Chicken price unthinkable
With Ramadan less than a week away, the high prices of chicken and meat are not likely to come down anytime soon.
Yesterday, broiler chicken was sold for Tk 270 a kg in the capital, up from Tk 160 one and a half months ago.
"I have never seen broiler chicken being sold at such a high price. I'm worried that the price may cross the Tk 300-mark in Ramadan," said Shamim Alam, a banker, at the capital's Hatirpool kitchen market.
A trader charged Shamim Tk 510 for a broiler chicken.
"My daughter loves to eat chicken. Otherwise, I would have bought beef," Shamim told the trader.
Prices of all breeds of chicken started going up in the capital one and a half months ago.
Yesterday, the Sonalika breed was sold for Tk 370 per kg and local breed Tk 630 per kg, up from Tk 270 and Tk 500 one and a half months back, according to the market analysis of Dhaka Metropolitan Police.
Halima, a resident of Bhashantek slum, went to the kitchen market in the slum yesterday to buy chicken but returned home with chicken liver, head, neck, and feet which she bought at Tk 120 per kg.
The woman, who bought chicken a month ago, said, "I could not even think of such a high price of chicken."
Reajul Huq, director (administration) of the Department of Livestock Services, blamed high prices of chicks and feed and rise in demand for the price hike.
"The department cannot intervene in the market as it is an independent business," he told The Daily Star.
Moshiur Rahman, an accountant at a private firm, buys groceries every Friday.
"We live in a large joint family.
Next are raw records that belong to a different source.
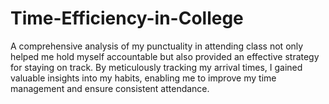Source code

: # Time-Efficiency-in-College
A comprehensive analysis of my punctuality in attending class not only helped me hold myself accountable but also provided an effective strategy for staying on track. By meticulously tracking my arrival times, I gained valuable insights into my habits, enabling me to improve my time management and ensure consistent attendance.

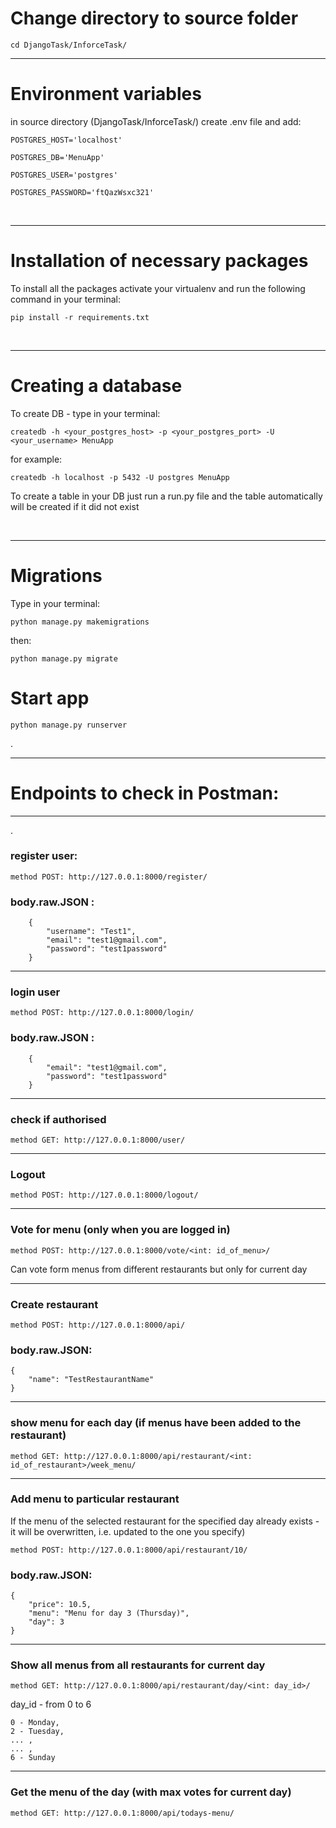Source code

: # Change directory to source folder

    cd DjangoTask/InforceTask/
___
# Environment variables

in source directory (DjangoTask/InforceTask/) create .env file and add:

    POSTGRES_HOST='localhost'

    POSTGRES_DB='MenuApp'

    POSTGRES_USER='postgres'

    POSTGRES_PASSWORD='ftQazWsxc321'

<br>

___
# Installation of necessary packages


To install all the packages activate your virtualenv and run the following command in your terminal:
    
    pip install -r requirements.txt

<br>

---
# Creating a database

To create DB - type in your terminal:

    createdb -h <your_postgres_host> -p <your_postgres_port> -U <your_username> MenuApp

for example:

    createdb -h localhost -p 5432 -U postgres MenuApp

To create a table in your DB just run a run.py file and the table automatically will be created if it did not exist

<br>

___

# Migrations

Type in your terminal:

    python manage.py makemigrations

then:
    
    python manage.py migrate


# Start app

    python manage.py runserver

.

___

# Endpoints to check in Postman:

___
.

### register user: 

    method POST: http://127.0.0.1:8000/register/
    
### body.raw.JSON :

        {
            "username": "Test1",
            "email": "test1@gmail.com",
            "password": "test1password" 
        }
---
### login user

    method POST: http://127.0.0.1:8000/login/

### body.raw.JSON :

        {
            "email": "test1@gmail.com",
            "password": "test1password"
        }

___

### check if authorised

    method GET: http://127.0.0.1:8000/user/
 ___
### Logout

    method POST: http://127.0.0.1:8000/logout/
___
### Vote for menu (only when you are logged in)

    method POST: http://127.0.0.1:8000/vote/<int: id_of_menu>/

Can vote form menus from different restaurants but only for current day
___

### Create restaurant

    method POST: http://127.0.0.1:8000/api/

### body.raw.JSON:

    {
        "name": "TestRestaurantName"
    }
___

### show menu for each day (if menus have been added to the restaurant)

    method GET: http://127.0.0.1:8000/api/restaurant/<int: id_of_restaurant>/week_menu/
___

### Add menu to particular restaurant 

If the menu of the selected restaurant for the specified day already exists - it will be overwritten, i.e. updated to the one you specify)

    method POST: http://127.0.0.1:8000/api/restaurant/10/

### body.raw.JSON:

    {
        "price": 10.5,
        "menu": "Menu for day 3 (Thursday)",
        "day": 3
    }
___
### Show all menus from all restaurants for current day

    method GET: http://127.0.0.1:8000/api/restaurant/day/<int: day_id>/

day_id - from 0 to 6 

    0 - Monday,
    2 - Tuesday,
    ... ,
    ... ,
    6 - Sunday

___
### Get the menu of the day (with max votes for current day)

    method GET: http://127.0.0.1:8000/api/todays-menu/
We need at least eight chickens of local breed every week. The current price of eight chickens is about Tk 5,200. With this amount, I could buy about 7.5kg beef," he told this newspaper, adding that his family was switching from chicken to red meat.
Like him, many others are now switching from chicken to beef. Taking it as an opportunity, meat traders have increased the beef price by Tk 50 to Tk 750 per kg.
The price of mutton has also gone up to Tk 1,100 per kg from Tk 950 in the last one and a half months.
Sumoon Howlader, president of Bangladesh Poultry Association, said taking all related production and supply costs into consideration, the retail price of broiler chicken should not be more than Tk 220 per kg.
"A syndicate of some private companies is controlling the chicken market. It is also involved in price manipulation," he alleged.
Meanwhile, Agriculture Minister Muhammad Abdur Razzaque yesterday hinted that the prices of meat may remain high for several more months.
"The price of poultry won't come down soon. We will have to wait for at least six to seven months to buy chicken at lower prices," he said at a programme in the capital.